:: Brief ::
Repeat the records below exactly as they appear, leaving out any pictures.

:: Stored data entries ::

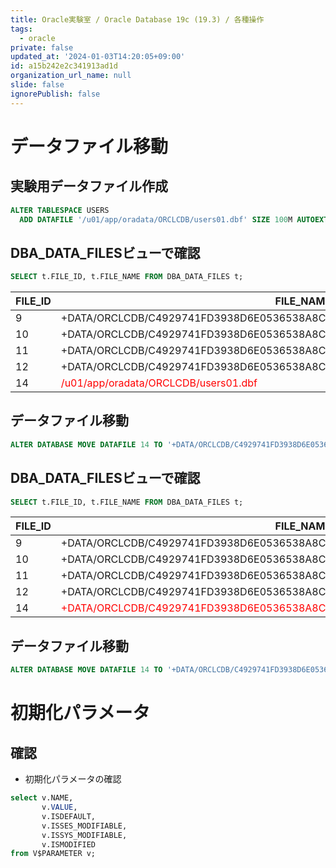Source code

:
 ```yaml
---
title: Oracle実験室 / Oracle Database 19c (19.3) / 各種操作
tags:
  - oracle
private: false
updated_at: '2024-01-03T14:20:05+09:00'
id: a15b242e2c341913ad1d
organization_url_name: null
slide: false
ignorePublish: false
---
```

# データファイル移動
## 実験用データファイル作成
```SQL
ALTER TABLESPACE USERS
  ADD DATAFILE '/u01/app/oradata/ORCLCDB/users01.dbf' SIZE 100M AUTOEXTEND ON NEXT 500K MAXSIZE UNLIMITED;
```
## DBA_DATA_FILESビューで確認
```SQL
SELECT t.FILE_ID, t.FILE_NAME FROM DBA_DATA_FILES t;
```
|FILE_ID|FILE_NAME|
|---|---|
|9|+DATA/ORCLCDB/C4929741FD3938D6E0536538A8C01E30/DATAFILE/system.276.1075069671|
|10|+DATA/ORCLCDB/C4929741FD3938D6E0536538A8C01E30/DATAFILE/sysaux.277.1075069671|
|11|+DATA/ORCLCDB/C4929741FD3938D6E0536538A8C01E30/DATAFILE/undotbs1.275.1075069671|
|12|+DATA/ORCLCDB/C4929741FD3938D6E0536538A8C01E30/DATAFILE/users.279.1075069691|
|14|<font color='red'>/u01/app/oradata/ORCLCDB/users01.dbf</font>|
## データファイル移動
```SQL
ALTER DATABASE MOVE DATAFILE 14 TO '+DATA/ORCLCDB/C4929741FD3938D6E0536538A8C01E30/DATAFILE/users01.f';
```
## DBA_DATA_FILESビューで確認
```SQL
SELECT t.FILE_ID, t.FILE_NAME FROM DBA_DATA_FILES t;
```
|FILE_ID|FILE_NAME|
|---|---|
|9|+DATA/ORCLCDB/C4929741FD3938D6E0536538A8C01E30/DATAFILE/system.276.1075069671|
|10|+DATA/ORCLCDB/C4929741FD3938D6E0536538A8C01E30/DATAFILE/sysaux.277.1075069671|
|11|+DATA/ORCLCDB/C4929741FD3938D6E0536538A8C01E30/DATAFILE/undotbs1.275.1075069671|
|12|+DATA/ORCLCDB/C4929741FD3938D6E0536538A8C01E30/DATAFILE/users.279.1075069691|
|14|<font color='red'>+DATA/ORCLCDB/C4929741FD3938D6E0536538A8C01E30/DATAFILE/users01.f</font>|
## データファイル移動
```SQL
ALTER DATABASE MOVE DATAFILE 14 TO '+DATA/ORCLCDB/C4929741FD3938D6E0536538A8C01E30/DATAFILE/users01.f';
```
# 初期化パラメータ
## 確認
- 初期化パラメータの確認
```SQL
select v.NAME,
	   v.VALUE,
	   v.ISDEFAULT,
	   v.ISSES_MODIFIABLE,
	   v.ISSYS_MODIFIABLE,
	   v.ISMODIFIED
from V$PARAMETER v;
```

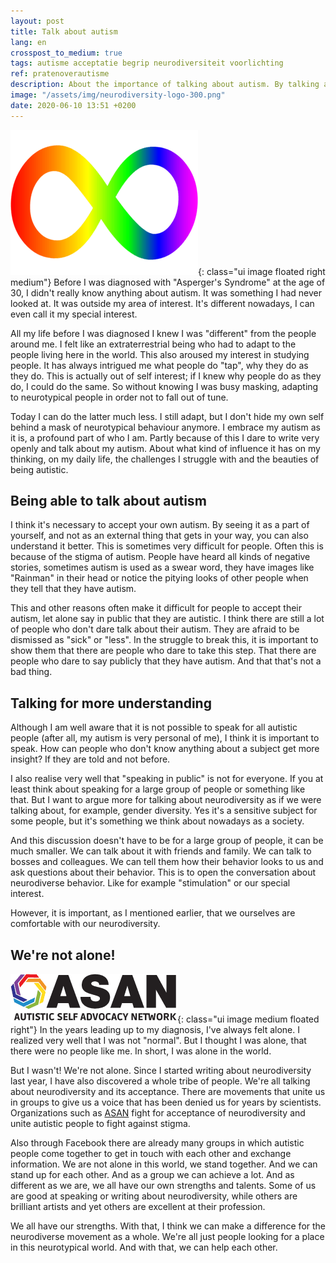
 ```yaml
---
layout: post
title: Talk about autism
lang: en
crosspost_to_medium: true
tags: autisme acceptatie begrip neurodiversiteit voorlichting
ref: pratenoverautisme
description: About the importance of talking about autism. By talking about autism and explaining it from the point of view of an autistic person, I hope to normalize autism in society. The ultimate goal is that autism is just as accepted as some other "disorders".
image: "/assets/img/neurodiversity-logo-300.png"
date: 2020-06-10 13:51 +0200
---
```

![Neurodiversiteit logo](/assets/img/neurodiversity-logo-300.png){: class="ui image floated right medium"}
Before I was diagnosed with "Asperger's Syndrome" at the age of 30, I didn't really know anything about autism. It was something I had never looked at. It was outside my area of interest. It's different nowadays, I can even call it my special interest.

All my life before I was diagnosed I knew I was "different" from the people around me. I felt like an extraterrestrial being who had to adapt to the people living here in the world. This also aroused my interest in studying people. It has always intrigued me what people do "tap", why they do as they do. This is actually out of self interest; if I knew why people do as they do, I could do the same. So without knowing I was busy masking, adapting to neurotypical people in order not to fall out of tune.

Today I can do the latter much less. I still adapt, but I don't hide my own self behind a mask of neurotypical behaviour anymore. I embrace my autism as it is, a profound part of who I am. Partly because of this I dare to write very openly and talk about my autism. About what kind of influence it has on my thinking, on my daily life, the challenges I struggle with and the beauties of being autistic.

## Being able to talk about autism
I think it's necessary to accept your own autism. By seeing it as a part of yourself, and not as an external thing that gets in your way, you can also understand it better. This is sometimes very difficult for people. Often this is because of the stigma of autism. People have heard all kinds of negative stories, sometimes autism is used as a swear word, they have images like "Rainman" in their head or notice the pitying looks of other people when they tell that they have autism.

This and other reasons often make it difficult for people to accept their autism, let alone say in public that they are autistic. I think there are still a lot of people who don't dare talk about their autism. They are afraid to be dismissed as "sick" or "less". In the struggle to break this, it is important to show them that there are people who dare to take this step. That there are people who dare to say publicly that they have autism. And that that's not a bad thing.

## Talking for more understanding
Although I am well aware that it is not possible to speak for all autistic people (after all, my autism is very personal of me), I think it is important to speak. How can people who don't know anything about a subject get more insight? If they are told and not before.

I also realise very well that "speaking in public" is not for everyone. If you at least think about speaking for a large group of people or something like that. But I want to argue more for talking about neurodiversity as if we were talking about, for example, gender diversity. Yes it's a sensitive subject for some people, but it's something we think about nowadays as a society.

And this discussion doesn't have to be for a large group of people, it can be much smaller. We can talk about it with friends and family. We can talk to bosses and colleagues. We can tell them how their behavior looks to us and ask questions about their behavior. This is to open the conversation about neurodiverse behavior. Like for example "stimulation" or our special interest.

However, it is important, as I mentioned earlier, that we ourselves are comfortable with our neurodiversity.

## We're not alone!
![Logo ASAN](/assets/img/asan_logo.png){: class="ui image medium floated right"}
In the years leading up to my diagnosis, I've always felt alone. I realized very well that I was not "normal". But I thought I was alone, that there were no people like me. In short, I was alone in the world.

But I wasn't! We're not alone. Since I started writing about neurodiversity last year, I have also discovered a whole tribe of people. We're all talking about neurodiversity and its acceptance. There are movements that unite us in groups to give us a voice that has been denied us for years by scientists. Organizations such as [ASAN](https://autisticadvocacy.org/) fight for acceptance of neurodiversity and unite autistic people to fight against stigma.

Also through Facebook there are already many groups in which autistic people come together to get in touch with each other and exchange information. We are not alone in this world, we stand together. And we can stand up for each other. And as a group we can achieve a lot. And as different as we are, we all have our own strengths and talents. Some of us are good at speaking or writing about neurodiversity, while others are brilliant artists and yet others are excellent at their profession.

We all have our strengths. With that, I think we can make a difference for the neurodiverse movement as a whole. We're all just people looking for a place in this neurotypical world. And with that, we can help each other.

:: Response to the exercise ::
Source code

:
 ```yaml
---
title: Oracle実験室 / Oracle Database 19c (19.3) / 各種操作
tags:
  - oracle
private: false
updated_at: '2024-01-03T14:20:05+09:00'
id: a15b242e2c341913ad1d
organization_url_name: null
slide: false
ignorePublish: false
---
```

# データファイル移動
## 実験用データファイル作成
```SQL
ALTER TABLESPACE USERS
  ADD DATAFILE '/u01/app/oradata/ORCLCDB/users01.dbf' SIZE 100M AUTOEXTEND ON NEXT 500K MAXSIZE UNLIMITED;
```
## DBA_DATA_FILESビューで確認
```SQL
SELECT t.FILE_ID, t.FILE_NAME FROM DBA_DATA_FILES t;
```
|FILE_ID|FILE_NAME|
|---|---|
|9|+DATA/ORCLCDB/C4929741FD3938D6E0536538A8C01E30/DATAFILE/system.276.1075069671|
|10|+DATA/ORCLCDB/C4929741FD3938D6E0536538A8C01E30/DATAFILE/sysaux.277.1075069671|
|11|+DATA/ORCLCDB/C4929741FD3938D6E0536538A8C01E30/DATAFILE/undotbs1.275.1075069671|
|12|+DATA/ORCLCDB/C4929741FD3938D6E0536538A8C01E30/DATAFILE/users.279.1075069691|
|14|<font color='red'>/u01/app/oradata/ORCLCDB/users01.dbf</font>|
## データファイル移動
```SQL
ALTER DATABASE MOVE DATAFILE 14 TO '+DATA/ORCLCDB/C4929741FD3938D6E0536538A8C01E30/DATAFILE/users01.f';
```
## DBA_DATA_FILESビューで確認
```SQL
SELECT t.FILE_ID, t.FILE_NAME FROM DBA_DATA_FILES t;
```
|FILE_ID|FILE_NAME|
|---|---|
|9|+DATA/ORCLCDB/C4929741FD3938D6E0536538A8C01E30/DATAFILE/system.276.1075069671|
|10|+DATA/ORCLCDB/C4929741FD3938D6E0536538A8C01E30/DATAFILE/sysaux.277.1075069671|
|11|+DATA/ORCLCDB/C4929741FD3938D6E0536538A8C01E30/DATAFILE/undotbs1.275.1075069671|
|12|+DATA/ORCLCDB/C4929741FD3938D6E0536538A8C01E30/DATAFILE/users.279.1075069691|
|14|<font color='red'>+DATA/ORCLCDB/C4929741FD3938D6E0536538A8C01E30/DATAFILE/users01.f</font>|
## データファイル移動
```SQL
ALTER DATABASE MOVE DATAFILE 14 TO '+DATA/ORCLCDB/C4929741FD3938D6E0536538A8C01E30/DATAFILE/users01.f';
```
# 初期化パラメータ
## 確認
- 初期化パラメータの確認
```SQL
select v.NAME,
	   v.VALUE,
	   v.ISDEFAULT,
	   v.ISSES_MODIFIABLE,
	   v.ISSYS_MODIFIABLE,
	   v.ISMODIFIED
from V$PARAMETER v;
```

 ```yaml
---
layout: post
title: Talk about autism
lang: en
crosspost_to_medium: true
tags: autisme acceptatie begrip neurodiversiteit voorlichting
ref: pratenoverautisme
description: About the importance of talking about autism. By talking about autism and explaining it from the point of view of an autistic person, I hope to normalize autism in society. The ultimate goal is that autism is just as accepted as some other "disorders".
image: "/assets/img/neurodiversity-logo-300.png"
date: 2020-06-10 13:51 +0200
---
```

![Neurodiversiteit logo](/assets/img/neurodiversity-logo-300.png){: class="ui image floated right medium"}
Before I was diagnosed with "Asperger's Syndrome" at the age of 30, I didn't really know anything about autism. It was something I had never looked at. It was outside my area of interest. It's different nowadays, I can even call it my special interest.

All my life before I was diagnosed I knew I was "different" from the people around me. I felt like an extraterrestrial being who had to adapt to the people living here in the world. This also aroused my interest in studying people. It has always intrigued me what people do "tap", why they do as they do. This is actually out of self interest; if I knew why people do as they do, I could do the same. So without knowing I was busy masking, adapting to neurotypical people in order not to fall out of tune.

Today I can do the latter much less. I still adapt, but I don't hide my own self behind a mask of neurotypical behaviour anymore. I embrace my autism as it is, a profound part of who I am. Partly because of this I dare to write very openly and talk about my autism. About what kind of influence it has on my thinking, on my daily life, the challenges I struggle with and the beauties of being autistic.

## Being able to talk about autism
I think it's necessary to accept your own autism. By seeing it as a part of yourself, and not as an external thing that gets in your way, you can also understand it better. This is sometimes very difficult for people. Often this is because of the stigma of autism. People have heard all kinds of negative stories, sometimes autism is used as a swear word, they have images like "Rainman" in their head or notice the pitying looks of other people when they tell that they have autism.

This and other reasons often make it difficult for people to accept their autism, let alone say in public that they are autistic. I think there are still a lot of people who don't dare talk about their autism. They are afraid to be dismissed as "sick" or "less". In the struggle to break this, it is important to show them that there are people who dare to take this step. That there are people who dare to say publicly that they have autism. And that that's not a bad thing.

## Talking for more understanding
Although I am well aware that it is not possible to speak for all autistic people (after all, my autism is very personal of me), I think it is important to speak. How can people who don't know anything about a subject get more insight? If they are told and not before.

I also realise very well that "speaking in public" is not for everyone. If you at least think about speaking for a large group of people or something like that. But I want to argue more for talking about neurodiversity as if we were talking about, for example, gender diversity. Yes it's a sensitive subject for some people, but it's something we think about nowadays as a society.

And this discussion doesn't have to be for a large group of people, it can be much smaller. We can talk about it with friends and family. We can talk to bosses and colleagues. We can tell them how their behavior looks to us and ask questions about their behavior. This is to open the conversation about neurodiverse behavior. Like for example "stimulation" or our special interest.

However, it is important, as I mentioned earlier, that we ourselves are comfortable with our neurodiversity.

## We're not alone!
![Logo ASAN](/assets/img/asan_logo.png){: class="ui image medium floated right"}
In the years leading up to my diagnosis, I've always felt alone. I realized very well that I was not "normal". But I thought I was alone, that there were no people like me. In short, I was alone in the world.

But I wasn't! We're not alone. Since I started writing about neurodiversity last year, I have also discovered a whole tribe of people. We're all talking about neurodiversity and its acceptance. There are movements that unite us in groups to give us a voice that has been denied us for years by scientists. Organizations such as [ASAN](https://autisticadvocacy.org/) fight for acceptance of neurodiversity and unite autistic people to fight against stigma.

Also through Facebook there are already many groups in which autistic people come together to get in touch with each other and exchange information. We are not alone in this world, we stand together. And we can stand up for each other. And as a group we can achieve a lot. And as different as we are, we all have our own strengths and talents. Some of us are good at speaking or writing about neurodiversity, while others are brilliant artists and yet others are excellent at their profession.

We all have our strengths. With that, I think we can make a difference for the neurodiverse movement as a whole. We're all just people looking for a place in this neurotypical world. And with that, we can help each other.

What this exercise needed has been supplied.